Nonlinear interactions between fluid flows inside and outside of sea ice

Unlike pure ice, sea ice is a reactive porous medium which contains pockets of brine which are trapped during rapid solidification. This reactive porous medium is referred to as a mushy layer. The interactions between fluid flows inside and outside of the mushy layer determine the turbulent transport of salt, momentum and heat to the mushy-layer-ocean interface. To understand these interactions, one needs to study the buoyancy driven flows in the mushy
layer and the underlying ocean in the presence of mean shear. The dynamics of sea ice, and mushy layers generally, forced by an exterior flow remains an open problem in fundamental fluid mechanics.

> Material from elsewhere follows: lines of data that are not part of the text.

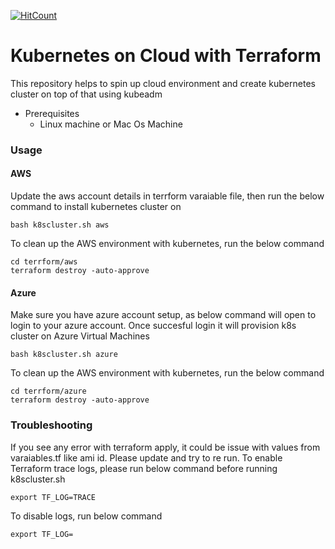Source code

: [![HitCount](http://hits.dwyl.com/angudadevops/k8s-on-cloud.svg)](http://hits.dwyl.com/angudadevops/k8s-on-cloud)

<h1> Kubernetes on Cloud with Terraform </h1> 

This repository helps to spin up cloud environment and create kubernetes cluster on top of that using kubeadm

- Prerequisites
  - Linux machine or Mac Os Machine

### Usage

#### AWS
Update the aws account details in terrform varaiable file, then run the below command to install kubernetes cluster on 

```
bash k8scluster.sh aws
```

To clean up the AWS environment with kubernetes, run the below command

```
cd terrform/aws
terraform destroy -auto-approve
```

#### Azure
Make sure you have azure account setup, as below command will open to login to your azure account. Once succesful login it will provision k8s cluster on Azure Virtual Machines

```
bash k8scluster.sh azure
```

To clean up the AWS environment with kubernetes, run the below command

```
cd terrform/azure
terraform destroy -auto-approve 
```

### Troubleshooting

If you see any error with terraform apply, it could be issue with values from varaiables.tf like ami id. Please update and try to re run. To enable Terraform trace logs, please run below command before running k8scluster.sh
```
export TF_LOG=TRACE
```

To disable logs, run below command
```
export TF_LOG=
```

It presents a rich mathematical system to explore, with significant implications for understanding a key aspect of the climate system. The proposal of this project is to develop new analytical and numerical methods to address this problem. The proposed project aims to combine direct numerical simulations and mathematical theory to study these interactions. A combination of the Lattice Boltzmann (LB) and enthalpy methods will be used for this. The LBM is a highly effective tool for simulating flows over random, evolving geometries and is also amenable to easy parallelization. The simulations will be used to provide a detailed picture of these interactions, and the data from the simulations will be used to develop simplified mathematical models for the transport of heat and salt to the mushy layer from the underlying ocean.